From what I know, for a nice rectangle slab with 4 edges bounded by beams, one can distribute the slab loading to adjacent beam via the Tributary Area method.

But what if the slab is irregular, or there are arbitrary line loads on the slab, or the slab is not of uniform method, or not all sides of the slabs are covered by beams? How should the slab's dead load and live load, and any load on slab be distributed to beams? Is there a general way?

• The most general method would be to use a numerical model consisting the slab as well, thus the load transferring mechanism is captured by the model. Within the finite element (FEM) paradigm plate elements would suffice. With today's computers and FEM applications it can be easily solved. Apr 29, 2016 at 8:24
• @Arpi, it's easy to say that FEM solves this problem, as if it's a panacea. But I would appreciate if you can elaborate on this. How does FEM solve it from first principle, and how does it compare with the tributary area method in the simplest case? Apr 29, 2016 at 9:45

Extension of my comment to an answer, feel free to edit and expand it!

The most general method would be to use a numerical model consisting the slab as well, thus the load transferring mechanism is captured by the model. Within the finite element (FEM) paradigm plate elements would suffice. With today's computers and FEM applications it can be easily solved.

I do not know about your background and experience but using plate elements with line elements to model slabs with beams is quite widespread. That is why I just mentioned FEM without any further details. If you could provide more details on your experience or formulate more specific questions, e.g. how to model the eccentricity of beams, beam slab connection, then we might be able to give equally specific answers.

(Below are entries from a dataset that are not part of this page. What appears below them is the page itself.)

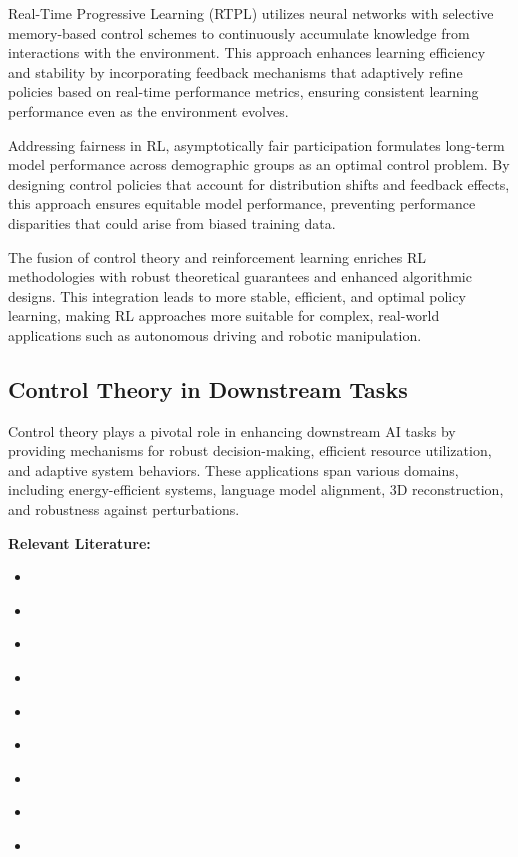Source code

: \documentclass{article}
\theoremstyle{plain}
\theoremstyle{definition}
\theoremstyle{remark}
\begin{document}
Real-Time Progressive Learning (RTPL) \cite{feiRealtimeProgressiveLearning2023} utilizes neural networks with selective memory-based control schemes to continuously accumulate knowledge from interactions with the environment. This approach enhances learning efficiency and stability by incorporating feedback mechanisms that adaptively refine policies based on real-time performance metrics, ensuring consistent learning performance even as the environment evolves.

Addressing fairness in RL, asymptotically fair participation \cite{chenAsymptoticallyFairParticipation2023} formulates long-term model performance across demographic groups as an optimal control problem. By designing control policies that account for distribution shifts and feedback effects, this approach ensures equitable model performance, preventing performance disparities that could arise from biased training data.

The fusion of control theory and reinforcement learning enriches RL methodologies with robust theoretical guarantees and enhanced algorithmic designs. This integration leads to more stable, efficient, and optimal policy learning, making RL approaches more suitable for complex, real-world applications such as autonomous driving and robotic manipulation.

\subsection{Control Theory in Downstream Tasks}

Control theory plays a pivotal role in enhancing downstream AI tasks by providing mechanisms for robust decision-making, efficient resource utilization, and adaptive system behaviors. These applications span various domains, including energy-efficient systems, language model alignment, 3D reconstruction, and robustness against perturbations.

\textbf{Relevant Literature:}
\begin{itemize}
    \item \cite{ahmadvandCloudedgeFrameworkEnergyefficient2024}
    \item \cite{kongAligningLargeLanguage2024}
    \item \cite{hanUtilityKoopmanOperator2023}
    \item \cite{chengLinearlyControlledLanguage2024}
    \item \cite{chenPIDControlbasedSelfhealing2024}
    \item \cite{chenSelfhealingRobustNeural2022}
    \item \cite{chenTransferLearningbasedPhysicsinformed2023}
    \item \cite{chenRobustNeuralNetworks2021}
    \item \cite{soattoTamingAIBots2023}
\end{itemize}
\end{document}
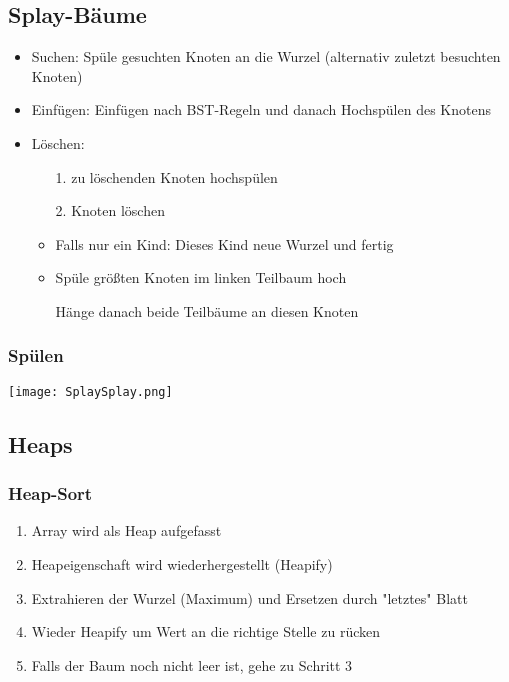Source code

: \subsection*{Splay-Bäume}
\begin{itemize}
    \item Suchen: Spüle gesuchten Knoten an die Wurzel (alternativ zuletzt besuchten Knoten)
    \item Einfügen: Einfügen nach BST-Regeln und danach Hochspülen des Knotens
    \item Löschen:
        \begin{itemize}
            \item[1.] zu löschenden Knoten hochspülen
            \item[2.] Knoten löschen
            \item Falls nur ein Kind: Dieses Kind neue Wurzel und fertig
            \item {}  Spüle größten Knoten im linken Teilbaum hoch
            \item[] {\makebox[3cm][l]{}} Hänge danach beide Teilbäume an diesen Knoten
        \end{itemize}
\end{itemize}

\subsubsection*{Spülen}
\centerline{\texttt{[image: SplaySplay.png]}}

\subsection*{Heaps}
\subsubsection*{Heap-Sort}
    \begin{enumerate}
        \item Array wird als Heap aufgefasst
        \item Heapeigenschaft wird wiederhergestellt (Heapify)
        \item Extrahieren der Wurzel (Maximum) und Ersetzen durch \string"letztes\string" Blatt
        \item Wieder Heapify um Wert an die richtige Stelle zu rücken
        \item Falls der Baum noch nicht leer ist, gehe zu Schritt 3
    \end{enumerate}

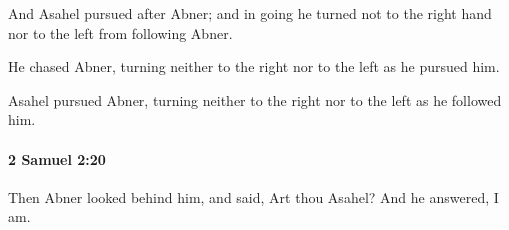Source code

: 			\begin{versebox}
					\item[BHS] 
					\item[ASV] And Asahel pursued after Abner; and in going he turned not to the right hand nor to the left from following Abner.
					\item[NIV] He chased Abner, turning neither to the right nor to the left as he pursued him.
					\item[NRSV] Asahel pursued Abner, turning neither to the right nor to the left as he followed him.
			\end{versebox}

		\paragraph{2 Samuel 2:20} %
			\label{2SAMUEL-2-20}

			Then Abner looked behind him, and said, Art thou Asahel? And he answered, I am.

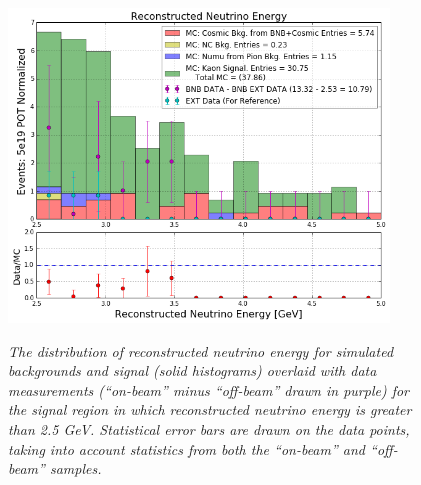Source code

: \begin{figure}[ht!]
\centering
	\includegraphics[width=0.9\textwidth]{Figures/kaon_both_signal.png} \\
\caption{\textit{The distribution of reconstructed neutrino energy for simulated backgrounds and signal (solid histograms) overlaid with data measurements (``on-beam'' minus ``off-beam'' drawn in purple) for the signal region in which reconstructed neutrino energy is greater than 2.5 GeV. Statistical error bars are drawn on the data points, taking into account statistics from both the ``on-beam'' and ``off-beam'' samples.}}\label{kaon_stack_signal_both}
\end{figure}

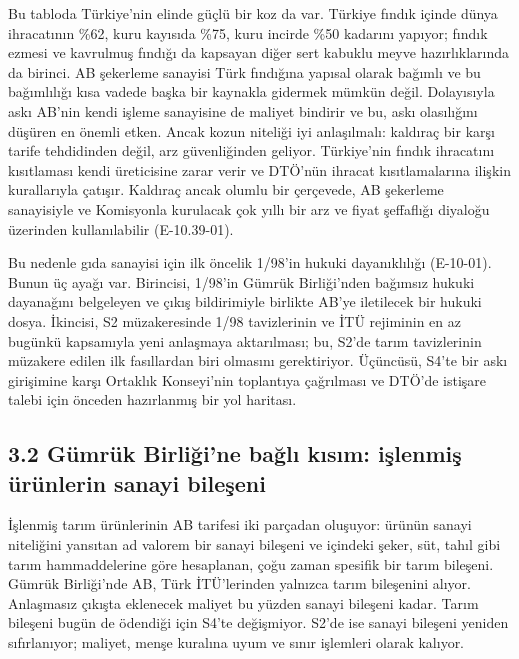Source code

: Bu tabloda Türkiye'nin elinde güçlü bir koz da var. Türkiye fındık içinde dünya ihracatının \%62, kuru kayısıda \%75, kuru incirde \%50 kadarını yapıyor; fındık ezmesi ve kavrulmuş fındığı da kapsayan diğer sert kabuklu meyve hazırlıklarında da birinci. AB şekerleme sanayisi Türk fındığına yapısal olarak bağımlı ve bu bağımlılığı kısa vadede başka bir kaynakla gidermek mümkün değil. Dolayısıyla askı AB'nin kendi işleme sanayisine de maliyet bindirir ve bu, askı olasılığını düşüren en önemli etken. Ancak kozun niteliği iyi anlaşılmalı: kaldıraç bir karşı tarife tehdidinden değil, arz güvenliğinden geliyor. Türkiye'nin fındık ihracatını kısıtlaması kendi üreticisine zarar verir ve DTÖ'nün ihracat kısıtlamalarına ilişkin kurallarıyla çatışır. Kaldıraç ancak olumlu bir çerçevede, AB şekerleme sanayisiyle ve Komisyonla kurulacak çok yıllı bir arz ve fiyat şeffaflığı diyaloğu üzerinden kullanılabilir (E-10.39-01).

Bu nedenle gıda sanayisi için ilk öncelik 1/98'in hukuki dayanıklılığı (E-10-01). Bunun üç ayağı var. Birincisi, 1/98'in Gümrük Birliği'nden bağımsız hukuki dayanağını belgeleyen ve çıkış bildirimiyle birlikte AB'ye iletilecek bir hukuki dosya. İkincisi, S2 müzakeresinde 1/98 tavizlerinin ve İTÜ rejiminin en az bugünkü kapsamıyla yeni anlaşmaya aktarılması; bu, S2'de tarım tavizlerinin müzakere edilen ilk fasıllardan biri olmasını gerektiriyor. Üçüncüsü, S4'te bir askı girişimine karşı Ortaklık Konseyi'nin toplantıya çağrılması ve DTÖ'de istişare talebi için önceden hazırlanmış bir yol haritası.

\hypertarget{nace_kartlar_10-12-32-guxfcmruxfck-birliux11fine-baux11flux131-kux131sux131m-iux15flenmiux15f-uxfcruxfcnlerin-sanayi-bileux15feni}{%
\subsection{3.2 Gümrük Birliği'ne bağlı kısım: işlenmiş ürünlerin sanayi bileşeni}\label{nace_kartlar_10-12-32-guxfcmruxfck-birliux11fine-baux11flux131-kux131sux131m-iux15flenmiux15f-uxfcruxfcnlerin-sanayi-bileux15feni}}

İşlenmiş tarım ürünlerinin AB tarifesi iki parçadan oluşuyor: ürünün sanayi niteliğini yansıtan ad valorem bir sanayi bileşeni ve içindeki şeker, süt, tahıl gibi tarım hammaddelerine göre hesaplanan, çoğu zaman spesifik bir tarım bileşeni. Gümrük Birliği'nde AB, Türk İTÜ'lerinden yalnızca tarım bileşenini alıyor. Anlaşmasız çıkışta eklenecek maliyet bu yüzden sanayi bileşeni kadar. Tarım bileşeni bugün de ödendiği için S4'te değişmiyor. S2'de ise sanayi bileşeni yeniden sıfırlanıyor; maliyet, menşe kuralına uyum ve sınır işlemleri olarak kalıyor.

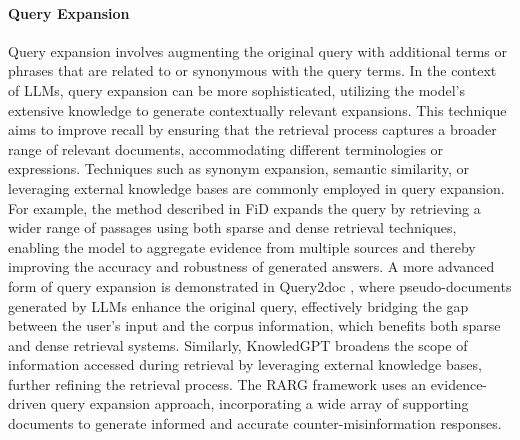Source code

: \paragraph{Query Expansion} Query expansion involves augmenting the original query with additional terms or phrases that are related to or synonymous with the query terms. In the context of LLMs, query expansion can be more sophisticated, utilizing the model's extensive knowledge to generate contextually relevant expansions. This technique aims to improve recall by ensuring that the retrieval process captures a broader range of relevant documents, accommodating different terminologies or expressions. Techniques such as synonym expansion, semantic similarity, or leveraging external knowledge bases are commonly employed in query expansion. For example, the method described in FiD \cite{izacard2021leveraging} expands the query by retrieving a wider range of passages using both sparse and dense retrieval techniques, enabling the model to aggregate evidence from multiple sources and thereby improving the accuracy and robustness of generated answers. A more advanced form of query expansion is demonstrated in Query2doc \cite{wang2023querydoc}, where pseudo-documents generated by LLMs enhance the original query, effectively bridging the gap between the user's input and the corpus information, which benefits both sparse and dense retrieval systems. Similarly, KnowledGPT \cite{wang2023knowledgpt} broadens the scope of information accessed during retrieval by leveraging external knowledge bases, further refining the retrieval process. The RARG \cite{yue2024evidencedriven} framework uses an evidence-driven query expansion approach, incorporating a wide array of supporting documents to generate informed and accurate counter-misinformation responses.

Here are two practitioners' guides on modelling of reinforced concrete slabs:

Recommendations for finite element analysis for the design of reinforced concrete slabs

How to Design r.c. Flat Slabs Using Finite Element Analysis

Regarding how the tributary approach compares with FEM plate model for a simple case:

A Case Study Comparing Two Approaches for Applying Area Loads: Tributary Area Loads vs Shell Pressure Loads

Based on their simple example for a particular slab-to-beam stiffness ratio: The tributary area method is on the safe side and yields to about 20% overestimation of maximal bending moment and shear force.

These are based on a single, simple example thus the results are not conclusive, at best only indicative.

Since the structure type was not mentioned and maybe you have other than a building structure in mind, here are two relevant books on bridge decks:

O'Brien and Keogh: Bridge Deck Analysis

Hambly: Bridge Deck Behaviour